Data for analysis
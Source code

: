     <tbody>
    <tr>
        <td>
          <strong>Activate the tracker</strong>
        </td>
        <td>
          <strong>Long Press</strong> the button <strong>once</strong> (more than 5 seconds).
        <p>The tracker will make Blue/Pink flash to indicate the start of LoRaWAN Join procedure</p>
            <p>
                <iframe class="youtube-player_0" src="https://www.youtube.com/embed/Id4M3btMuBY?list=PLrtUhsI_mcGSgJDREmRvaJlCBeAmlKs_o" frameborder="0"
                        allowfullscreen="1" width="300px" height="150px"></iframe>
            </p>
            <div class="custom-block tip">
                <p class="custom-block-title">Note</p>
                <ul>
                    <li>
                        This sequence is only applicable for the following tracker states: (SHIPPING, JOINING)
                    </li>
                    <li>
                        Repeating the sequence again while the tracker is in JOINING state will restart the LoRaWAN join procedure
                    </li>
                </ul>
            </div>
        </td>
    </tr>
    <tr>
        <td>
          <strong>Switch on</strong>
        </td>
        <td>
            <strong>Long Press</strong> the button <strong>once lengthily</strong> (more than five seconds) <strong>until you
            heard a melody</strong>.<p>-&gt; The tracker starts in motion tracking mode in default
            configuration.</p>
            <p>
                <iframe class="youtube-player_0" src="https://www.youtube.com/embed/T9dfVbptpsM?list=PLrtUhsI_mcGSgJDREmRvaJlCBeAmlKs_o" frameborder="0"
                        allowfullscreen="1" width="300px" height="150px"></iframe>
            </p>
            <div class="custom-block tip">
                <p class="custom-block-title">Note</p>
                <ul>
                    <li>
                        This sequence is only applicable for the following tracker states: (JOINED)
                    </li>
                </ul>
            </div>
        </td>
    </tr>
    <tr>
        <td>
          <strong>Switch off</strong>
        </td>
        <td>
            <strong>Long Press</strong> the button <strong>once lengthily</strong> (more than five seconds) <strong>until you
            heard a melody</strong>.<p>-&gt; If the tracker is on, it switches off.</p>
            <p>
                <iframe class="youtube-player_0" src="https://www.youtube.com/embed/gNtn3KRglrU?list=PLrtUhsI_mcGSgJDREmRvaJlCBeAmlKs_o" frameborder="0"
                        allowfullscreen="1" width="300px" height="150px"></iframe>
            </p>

About this task
Where a line of the data holds "JOINING", show that line.

Response to the exercise
                        This sequence is only applicable for the following tracker states: (SHIPPING, JOINING)
                        Repeating the sequence again while the tracker is in JOINING state will restart the LoRaWAN join procedure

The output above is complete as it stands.